No method matching pcacov - machine-learning

I am trying to apply PCA to reduce dimensionality and noise using Julia language but am getting an error message. Could you please help me to solve this issue.
Are there other alternatives in julia to the perform the same task?
Here's the error message:
julia> X = (train_input)' |> Array;
julia> typeof(X)
Matrix{Real} (alias for Array{Real, 2})
julia> using MultivariateStats, MLJMultivariateStatsInterface
julia> M = fit(PCA, X; maxoutdim = 3)
MethodError: no method matching pcacov(::Matrix{Float64}, ::Vector{Real}; maxoutdim=3, pratio=0.99)
Closest candidates are:
pcacov(::AbstractMatrix{T}, ::AbstractVector{T}; maxoutdim, pratio) where T<: Real at C:\Users\USER\.julia\packages\MultivariateStats\rCiqT\src\pca.jl:209

I can't reproduce your error. But this is how I get the job done via the MultivariateStats v0.10.0 package in the case of fitting a PCA model:
julia> using MultivariateStats
julia> X = rand(5, 100);
fit(PCA, X, maxoutdim=3)
PCA(indim = 5, outdim = 3, principalratio = 0.6599153346885055)
Pattern matrix (unstandardized loadings):
────────────────────────────────────
PC1 PC2 PC3
────────────────────────────────────
1 0.201331 -0.0213382 0.0748083
2 0.0394825 0.137933 0.213251
3 0.14079 0.213082 -0.119594
4 0.154639 -0.0585538 -0.0975059
5 0.15221 -0.145161 0.0554158
────────────────────────────────────
Importance of components:
─────────────────────────────────────────────────────────
PC1 PC2 PC3
─────────────────────────────────────────────────────────
SS Loadings (Eigenvalues) 0.108996 0.0893847 0.0779532
Variance explained 0.260295 0.21346 0.186161
Cumulative variance 0.260295 0.473755 0.659915
Proportion explained 0.394436 0.323466 0.282098
Cumulative proportion 0.394436 0.717902 1.0
─────────────────────────────────────────────────────────
julia> typeof(X)
Matrix{Float64} (alias for Array{Float64, 2})
julia> eltype(X)
Float64
As you can see, I used a Matrix with Float64 element types as the input.

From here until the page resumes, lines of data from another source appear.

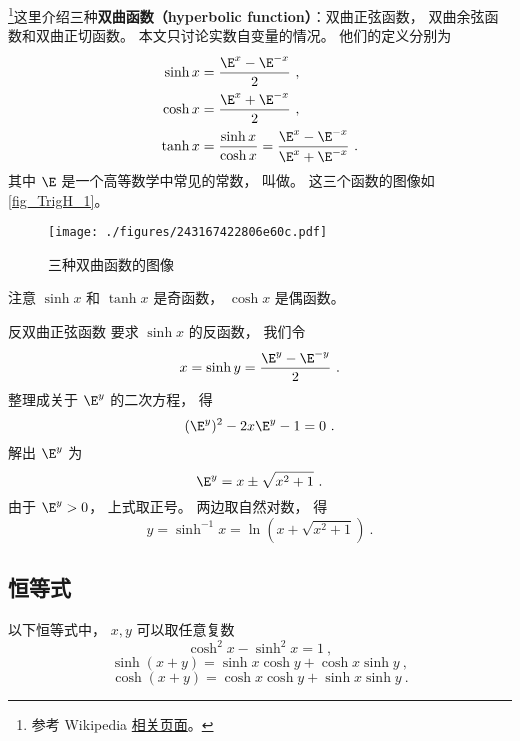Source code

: 

\footnote{参考 Wikipedia \href{https://en.wikipedia.org/wiki/Hyperbolic_functions}{相关页面}。}这里介绍三种\textbf{双曲函数（hyperbolic function）}：双曲正弦函数， 双曲余弦函数和双曲正切函数。 本文只讨论实数自变量的情况。 他们的定义分别为
\begin{align}
\sinh x &= \frac{\E^x - \E^{-x}}{2}~,\\
\label{eq_TrigH_1}
\cosh x &= \frac{\E^x + \E^{-x}}{2}~,\\
\tanh x &= \frac{\sinh x}{\cosh x} = \frac{\E^x - \E^{-x}}{\E^x + \E^{-x}}~.
\end{align}
其中 $\E$ 是一个高等数学中常见的常数， 叫做。 这三个函数的图像如\autoref{fig_TrigH_1}。

\begin{figure}[ht]
\centering
\texttt{[image: ./figures/243167422806e60c.pdf]}
\caption{三种双曲函数的图像} \label{fig_TrigH_1}
\end{figure}

注意 $\sinh x$ 和 $\tanh x$ 是奇函数， $\cosh x$ 是偶函数。

\begin{example}{反双曲正弦函数}\label{ex_TrigH_1}
要求 $\sinh x$ 的反函数， 我们令
\begin{equation}
x = \sinh y =  \frac{\E^y - \E^{-y}}{2}~.
\end{equation}
整理成关于 $\E^y$ 的二次方程， 得
\begin{equation}
(\E^y)^2 - 2x \E^y - 1 = 0~.
\end{equation}
解出 $\E^y$ 为
\begin{equation}
\E^y = x \pm \sqrt{x^2 + 1}~.
\end{equation}
由于 $\E^y > 0$， 上式取正号。 两边取自然对数， 得
\begin{equation}
y = \sinh^{-1} x = \ln(x + \sqrt{x^2 + 1})~.
\end{equation}
\end{example}

\subsection{恒等式}
以下恒等式中， $x,y$ 可以取任意复数
\begin{equation}
\cosh^2 x - \sinh^2 x = 1~,
\end{equation}
\begin{equation}
\sinh(x+y) = \sinh x \cosh y + \cosh x \sinh y~,
\end{equation}
\begin{equation}
\cosh(x+y) = \cosh x \cosh y + \sinh x \sinh y~.
\end{equation}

This is the difference between my input in comparison with yours, I guess. So this might be the problem in your case.
Keep in mind that rows represent the features and the columns represent the data samples!
Finally, since you asked for other alternatives, I introduce you to the WeightedPCA package. This package provides weighted principal component analysis (PCA) for data with samples of heterogeneous quality (heteroscedastic noise). Here is a quick example:
julia> using WeightedPCA
julia> X = rand(5, 100);
pc1, pc2, pc3 = wpca.(Ref(collect(eachrow(X))), [1, 2, 3], Ref(UniformWeights()));
In the above, I fitted an equally weighted PCA on the X data and I requested values on 1, 2, and 3 principal components. Using this package, you can even apply specific weights or optimal weights. This package can be installed by pkg> add https://github.com/dahong67/WeightedPCA.jl.
Furtherore, as Antonello said, one can utilize BetaML package to perform PCA. This package provides machine learning algorithms written in the Julia programming language. Let's use it to perform PCA:
julia> using BetaML
julia> X = rand(100, 5);
julia> mod = PCA(max_unexplained_var=0.3)
A PCA BetaMLModel (unfitted)
julia> reproj_X = fit!(mod,X)
100×4 Matrix{Float64}:
0.204151 -0.482558 -0.161929 0.222503
0.69425 -0.371519 -0.628404 0.462256
0.198191 -0.601537 -0.638573 0.463886
⋮
-0.00176858 0.557353 -0.4237 0.310565
0.533239 0.133691 -0.236009 -0.0793025
0.333652 -0.388115 -0.28662 0.481249
julia> info(mod)
Dict{String, Any} with 5 entries:
"explained_var_by_dim" => [0.277255, 0.484764, 0.669897, 0.846831, 1.0]
"fitted_records" => 100
"prop_explained_var" => 0.846831
"retained_dims" => 4
"xndims" => 5
In the above, the max_unexplained_var specifies the actual proportion of variance not explained in the reprojected dimensions or in other words, the maximum unexplained variance that I'm ready to accept.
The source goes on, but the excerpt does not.